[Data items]
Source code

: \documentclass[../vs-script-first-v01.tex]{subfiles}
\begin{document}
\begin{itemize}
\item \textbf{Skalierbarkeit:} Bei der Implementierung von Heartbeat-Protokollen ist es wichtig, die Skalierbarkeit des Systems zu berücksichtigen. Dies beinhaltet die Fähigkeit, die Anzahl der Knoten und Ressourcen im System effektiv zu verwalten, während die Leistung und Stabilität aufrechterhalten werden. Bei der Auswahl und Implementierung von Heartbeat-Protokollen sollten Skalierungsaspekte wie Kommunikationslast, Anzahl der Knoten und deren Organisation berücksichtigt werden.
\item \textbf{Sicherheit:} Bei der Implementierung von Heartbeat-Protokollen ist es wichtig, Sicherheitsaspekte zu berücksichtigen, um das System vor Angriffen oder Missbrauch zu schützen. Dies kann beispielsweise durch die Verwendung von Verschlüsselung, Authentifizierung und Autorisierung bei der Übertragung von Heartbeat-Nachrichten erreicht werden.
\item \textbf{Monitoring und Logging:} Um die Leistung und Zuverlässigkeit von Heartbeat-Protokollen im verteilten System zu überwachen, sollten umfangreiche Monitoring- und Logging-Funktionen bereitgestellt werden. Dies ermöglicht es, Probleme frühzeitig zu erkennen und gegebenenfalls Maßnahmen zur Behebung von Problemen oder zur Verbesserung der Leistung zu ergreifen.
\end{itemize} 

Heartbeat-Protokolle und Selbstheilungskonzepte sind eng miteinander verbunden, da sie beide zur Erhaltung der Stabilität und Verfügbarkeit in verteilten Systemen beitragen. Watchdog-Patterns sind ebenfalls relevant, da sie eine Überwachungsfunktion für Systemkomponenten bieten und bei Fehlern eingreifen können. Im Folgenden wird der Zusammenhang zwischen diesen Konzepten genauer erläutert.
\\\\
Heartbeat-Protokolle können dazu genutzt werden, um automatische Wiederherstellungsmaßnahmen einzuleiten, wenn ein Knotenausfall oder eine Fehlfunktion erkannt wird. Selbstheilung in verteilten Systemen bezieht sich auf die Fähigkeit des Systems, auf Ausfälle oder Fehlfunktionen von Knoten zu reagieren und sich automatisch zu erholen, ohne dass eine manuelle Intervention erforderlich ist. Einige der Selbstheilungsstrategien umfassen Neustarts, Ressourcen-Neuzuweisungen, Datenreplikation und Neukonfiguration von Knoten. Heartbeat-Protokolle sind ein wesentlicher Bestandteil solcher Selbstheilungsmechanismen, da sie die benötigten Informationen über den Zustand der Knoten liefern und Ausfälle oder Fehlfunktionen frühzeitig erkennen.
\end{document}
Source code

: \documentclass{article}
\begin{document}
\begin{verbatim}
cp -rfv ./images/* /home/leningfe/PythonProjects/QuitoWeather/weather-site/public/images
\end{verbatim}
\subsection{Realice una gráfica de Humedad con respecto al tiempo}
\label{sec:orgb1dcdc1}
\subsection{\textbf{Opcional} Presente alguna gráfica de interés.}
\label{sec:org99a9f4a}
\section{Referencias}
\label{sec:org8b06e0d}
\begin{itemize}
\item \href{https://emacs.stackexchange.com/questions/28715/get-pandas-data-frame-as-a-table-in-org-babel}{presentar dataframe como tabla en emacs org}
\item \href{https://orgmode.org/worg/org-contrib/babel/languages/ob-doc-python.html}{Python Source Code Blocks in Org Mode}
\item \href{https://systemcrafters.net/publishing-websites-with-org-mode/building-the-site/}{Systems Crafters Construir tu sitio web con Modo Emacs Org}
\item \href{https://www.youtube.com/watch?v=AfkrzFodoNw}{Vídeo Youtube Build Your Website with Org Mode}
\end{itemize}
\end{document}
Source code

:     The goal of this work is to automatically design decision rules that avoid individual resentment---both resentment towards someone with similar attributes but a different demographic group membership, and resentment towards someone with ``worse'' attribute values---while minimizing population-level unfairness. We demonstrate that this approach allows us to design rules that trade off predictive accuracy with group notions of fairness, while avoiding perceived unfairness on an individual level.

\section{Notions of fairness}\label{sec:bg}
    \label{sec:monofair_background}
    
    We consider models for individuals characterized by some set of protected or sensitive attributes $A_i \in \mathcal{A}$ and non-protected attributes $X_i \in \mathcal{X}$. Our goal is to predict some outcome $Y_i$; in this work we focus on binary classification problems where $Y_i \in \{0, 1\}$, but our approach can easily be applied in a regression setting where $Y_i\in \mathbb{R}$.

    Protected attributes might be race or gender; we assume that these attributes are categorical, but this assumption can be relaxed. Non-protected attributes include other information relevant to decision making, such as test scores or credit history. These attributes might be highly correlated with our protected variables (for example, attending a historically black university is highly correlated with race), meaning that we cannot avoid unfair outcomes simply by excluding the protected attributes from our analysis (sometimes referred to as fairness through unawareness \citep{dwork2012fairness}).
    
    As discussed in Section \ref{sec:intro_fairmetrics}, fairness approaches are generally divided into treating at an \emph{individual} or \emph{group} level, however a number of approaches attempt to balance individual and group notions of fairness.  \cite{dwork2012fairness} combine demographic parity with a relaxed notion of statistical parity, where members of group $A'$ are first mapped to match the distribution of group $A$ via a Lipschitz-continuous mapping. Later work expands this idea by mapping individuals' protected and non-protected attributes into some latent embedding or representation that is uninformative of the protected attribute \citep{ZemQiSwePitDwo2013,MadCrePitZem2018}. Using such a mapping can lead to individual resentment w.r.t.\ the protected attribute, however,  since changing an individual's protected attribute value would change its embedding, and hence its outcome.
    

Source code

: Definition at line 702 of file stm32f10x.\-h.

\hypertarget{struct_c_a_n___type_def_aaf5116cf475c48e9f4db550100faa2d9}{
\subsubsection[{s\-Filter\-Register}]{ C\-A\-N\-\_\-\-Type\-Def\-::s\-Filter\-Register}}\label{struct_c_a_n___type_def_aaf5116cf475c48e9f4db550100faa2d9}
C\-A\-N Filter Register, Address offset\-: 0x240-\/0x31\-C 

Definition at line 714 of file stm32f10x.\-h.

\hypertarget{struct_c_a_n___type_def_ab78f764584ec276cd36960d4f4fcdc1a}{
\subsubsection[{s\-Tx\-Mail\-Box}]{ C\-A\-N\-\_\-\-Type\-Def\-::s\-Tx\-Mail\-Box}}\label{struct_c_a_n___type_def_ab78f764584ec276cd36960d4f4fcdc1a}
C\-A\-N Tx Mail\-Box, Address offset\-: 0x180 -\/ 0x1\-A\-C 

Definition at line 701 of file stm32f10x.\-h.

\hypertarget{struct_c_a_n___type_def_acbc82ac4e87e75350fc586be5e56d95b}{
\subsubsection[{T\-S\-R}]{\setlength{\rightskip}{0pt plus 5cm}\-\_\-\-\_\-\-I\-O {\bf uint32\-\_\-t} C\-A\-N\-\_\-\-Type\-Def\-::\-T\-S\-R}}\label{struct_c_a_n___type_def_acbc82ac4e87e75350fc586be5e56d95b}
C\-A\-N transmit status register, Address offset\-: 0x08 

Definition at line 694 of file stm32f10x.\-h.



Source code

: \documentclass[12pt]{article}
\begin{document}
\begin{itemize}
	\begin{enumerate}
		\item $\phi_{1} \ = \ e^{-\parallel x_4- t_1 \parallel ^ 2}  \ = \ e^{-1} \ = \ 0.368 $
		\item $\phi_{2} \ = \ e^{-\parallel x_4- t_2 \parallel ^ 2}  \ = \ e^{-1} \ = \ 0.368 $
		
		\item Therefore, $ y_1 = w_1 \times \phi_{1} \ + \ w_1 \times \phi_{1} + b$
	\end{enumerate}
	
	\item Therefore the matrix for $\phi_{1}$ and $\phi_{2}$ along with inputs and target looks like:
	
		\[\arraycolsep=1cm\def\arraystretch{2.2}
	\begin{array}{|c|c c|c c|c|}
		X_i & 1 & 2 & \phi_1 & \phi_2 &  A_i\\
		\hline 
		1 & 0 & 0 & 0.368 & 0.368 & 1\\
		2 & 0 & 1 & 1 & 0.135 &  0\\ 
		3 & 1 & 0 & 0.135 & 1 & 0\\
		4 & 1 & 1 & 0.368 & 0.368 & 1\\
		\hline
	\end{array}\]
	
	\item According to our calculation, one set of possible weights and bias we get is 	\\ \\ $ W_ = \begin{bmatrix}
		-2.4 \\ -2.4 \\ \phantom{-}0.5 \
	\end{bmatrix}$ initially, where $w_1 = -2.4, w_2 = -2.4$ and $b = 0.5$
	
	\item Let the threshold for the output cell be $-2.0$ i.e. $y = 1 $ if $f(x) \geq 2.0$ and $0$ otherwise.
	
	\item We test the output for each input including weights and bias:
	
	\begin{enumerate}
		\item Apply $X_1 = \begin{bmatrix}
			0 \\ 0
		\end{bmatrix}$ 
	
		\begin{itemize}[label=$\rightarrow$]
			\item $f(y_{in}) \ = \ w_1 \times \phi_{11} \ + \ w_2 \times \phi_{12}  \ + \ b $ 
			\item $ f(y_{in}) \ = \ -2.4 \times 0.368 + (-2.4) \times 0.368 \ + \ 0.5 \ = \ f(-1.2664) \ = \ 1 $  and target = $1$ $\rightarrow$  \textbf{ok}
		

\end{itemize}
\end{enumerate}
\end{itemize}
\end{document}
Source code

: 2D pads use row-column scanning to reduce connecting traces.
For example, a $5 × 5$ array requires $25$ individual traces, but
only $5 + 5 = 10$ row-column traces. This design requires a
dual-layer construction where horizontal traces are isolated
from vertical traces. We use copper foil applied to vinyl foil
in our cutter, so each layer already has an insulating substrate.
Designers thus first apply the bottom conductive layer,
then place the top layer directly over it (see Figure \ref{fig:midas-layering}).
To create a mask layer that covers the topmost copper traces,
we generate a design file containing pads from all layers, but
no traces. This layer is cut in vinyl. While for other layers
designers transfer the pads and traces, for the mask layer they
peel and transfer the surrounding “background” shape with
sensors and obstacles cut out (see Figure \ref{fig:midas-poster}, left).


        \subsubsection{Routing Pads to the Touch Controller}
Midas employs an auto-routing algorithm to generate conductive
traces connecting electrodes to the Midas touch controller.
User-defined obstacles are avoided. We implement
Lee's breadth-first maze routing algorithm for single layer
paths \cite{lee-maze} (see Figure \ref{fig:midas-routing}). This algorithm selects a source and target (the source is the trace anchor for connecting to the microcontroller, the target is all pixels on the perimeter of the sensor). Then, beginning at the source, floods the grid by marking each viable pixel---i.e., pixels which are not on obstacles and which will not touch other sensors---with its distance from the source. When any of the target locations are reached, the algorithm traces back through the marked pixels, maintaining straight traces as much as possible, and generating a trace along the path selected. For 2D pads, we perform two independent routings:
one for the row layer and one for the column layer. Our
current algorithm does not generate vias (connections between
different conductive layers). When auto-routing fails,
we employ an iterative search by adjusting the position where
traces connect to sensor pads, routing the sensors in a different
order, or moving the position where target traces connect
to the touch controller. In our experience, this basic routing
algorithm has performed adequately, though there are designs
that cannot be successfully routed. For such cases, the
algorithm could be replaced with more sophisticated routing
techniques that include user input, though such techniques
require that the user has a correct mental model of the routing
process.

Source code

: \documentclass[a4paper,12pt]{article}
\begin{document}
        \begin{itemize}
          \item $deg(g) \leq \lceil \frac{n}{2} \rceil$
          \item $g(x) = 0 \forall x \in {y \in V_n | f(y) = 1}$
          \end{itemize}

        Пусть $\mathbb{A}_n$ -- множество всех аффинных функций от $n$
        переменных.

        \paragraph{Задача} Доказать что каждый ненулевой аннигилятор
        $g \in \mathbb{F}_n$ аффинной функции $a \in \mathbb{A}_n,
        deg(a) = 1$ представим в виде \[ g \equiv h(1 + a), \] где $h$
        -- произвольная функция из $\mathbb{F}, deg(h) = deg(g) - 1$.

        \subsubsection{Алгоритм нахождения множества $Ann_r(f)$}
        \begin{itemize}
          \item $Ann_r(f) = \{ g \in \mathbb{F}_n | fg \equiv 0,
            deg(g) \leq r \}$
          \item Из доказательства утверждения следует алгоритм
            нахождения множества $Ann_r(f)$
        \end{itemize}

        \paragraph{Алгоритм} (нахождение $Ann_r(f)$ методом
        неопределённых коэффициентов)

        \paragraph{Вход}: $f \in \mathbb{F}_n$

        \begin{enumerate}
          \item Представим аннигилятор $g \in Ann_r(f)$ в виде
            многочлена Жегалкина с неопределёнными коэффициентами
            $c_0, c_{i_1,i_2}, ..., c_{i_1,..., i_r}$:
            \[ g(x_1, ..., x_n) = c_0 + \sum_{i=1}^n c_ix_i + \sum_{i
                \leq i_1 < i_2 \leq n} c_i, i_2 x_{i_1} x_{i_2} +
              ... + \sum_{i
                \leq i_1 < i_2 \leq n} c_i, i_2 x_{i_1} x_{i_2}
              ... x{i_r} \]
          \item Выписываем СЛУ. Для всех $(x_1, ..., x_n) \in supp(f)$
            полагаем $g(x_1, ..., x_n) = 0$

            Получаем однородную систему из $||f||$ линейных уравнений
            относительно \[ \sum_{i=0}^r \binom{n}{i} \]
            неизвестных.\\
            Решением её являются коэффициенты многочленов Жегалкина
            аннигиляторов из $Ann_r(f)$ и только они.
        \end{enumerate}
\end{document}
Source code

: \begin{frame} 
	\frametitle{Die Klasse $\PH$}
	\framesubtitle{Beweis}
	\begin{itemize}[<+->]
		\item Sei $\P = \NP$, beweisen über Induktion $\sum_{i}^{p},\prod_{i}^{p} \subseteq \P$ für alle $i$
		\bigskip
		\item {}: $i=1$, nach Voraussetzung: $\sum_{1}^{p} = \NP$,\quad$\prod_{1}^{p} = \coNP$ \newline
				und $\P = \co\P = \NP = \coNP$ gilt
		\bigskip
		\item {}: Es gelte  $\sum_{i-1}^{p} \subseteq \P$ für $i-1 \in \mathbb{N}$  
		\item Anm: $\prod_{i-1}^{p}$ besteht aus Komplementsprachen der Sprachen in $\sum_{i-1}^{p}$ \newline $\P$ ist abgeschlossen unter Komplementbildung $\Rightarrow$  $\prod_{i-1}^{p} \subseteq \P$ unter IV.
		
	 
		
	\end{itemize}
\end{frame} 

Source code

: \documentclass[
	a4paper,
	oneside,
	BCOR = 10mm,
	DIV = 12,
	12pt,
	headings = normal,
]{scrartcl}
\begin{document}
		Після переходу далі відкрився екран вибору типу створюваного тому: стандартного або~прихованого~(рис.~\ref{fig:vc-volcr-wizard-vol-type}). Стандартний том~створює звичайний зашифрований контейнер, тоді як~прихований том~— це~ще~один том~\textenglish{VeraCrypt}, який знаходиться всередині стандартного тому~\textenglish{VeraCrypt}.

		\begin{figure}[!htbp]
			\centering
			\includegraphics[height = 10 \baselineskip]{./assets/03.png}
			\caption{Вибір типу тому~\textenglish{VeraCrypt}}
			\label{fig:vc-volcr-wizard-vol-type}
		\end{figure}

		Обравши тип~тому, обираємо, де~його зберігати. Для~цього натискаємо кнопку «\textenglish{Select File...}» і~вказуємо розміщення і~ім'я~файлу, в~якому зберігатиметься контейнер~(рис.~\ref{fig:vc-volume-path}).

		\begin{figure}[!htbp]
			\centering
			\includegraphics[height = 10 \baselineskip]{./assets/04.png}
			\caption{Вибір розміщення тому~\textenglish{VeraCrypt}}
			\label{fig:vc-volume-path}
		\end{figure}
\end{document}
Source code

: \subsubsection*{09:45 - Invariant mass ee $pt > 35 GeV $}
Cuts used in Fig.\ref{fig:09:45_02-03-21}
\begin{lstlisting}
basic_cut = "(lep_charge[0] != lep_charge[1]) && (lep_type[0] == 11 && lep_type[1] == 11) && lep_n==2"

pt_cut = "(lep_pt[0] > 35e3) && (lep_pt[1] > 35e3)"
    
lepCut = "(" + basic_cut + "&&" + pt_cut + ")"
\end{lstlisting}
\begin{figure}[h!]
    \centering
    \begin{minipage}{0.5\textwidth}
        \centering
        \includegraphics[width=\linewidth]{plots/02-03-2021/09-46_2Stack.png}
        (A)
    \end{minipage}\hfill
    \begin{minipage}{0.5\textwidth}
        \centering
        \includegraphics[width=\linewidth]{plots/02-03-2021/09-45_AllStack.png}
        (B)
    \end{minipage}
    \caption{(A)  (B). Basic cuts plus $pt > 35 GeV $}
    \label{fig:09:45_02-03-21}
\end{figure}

:: WHAT NEEDS TO BE DONE ::
Every line above with the word "layers" belongs in the answer, copied as written.

:: RESPONSE TO THE EXERCISE ::
we generate a design file containing pads from all layers, but
no traces. This layer is cut in vinyl. While for other layers
different conductive layers). When auto-routing fails,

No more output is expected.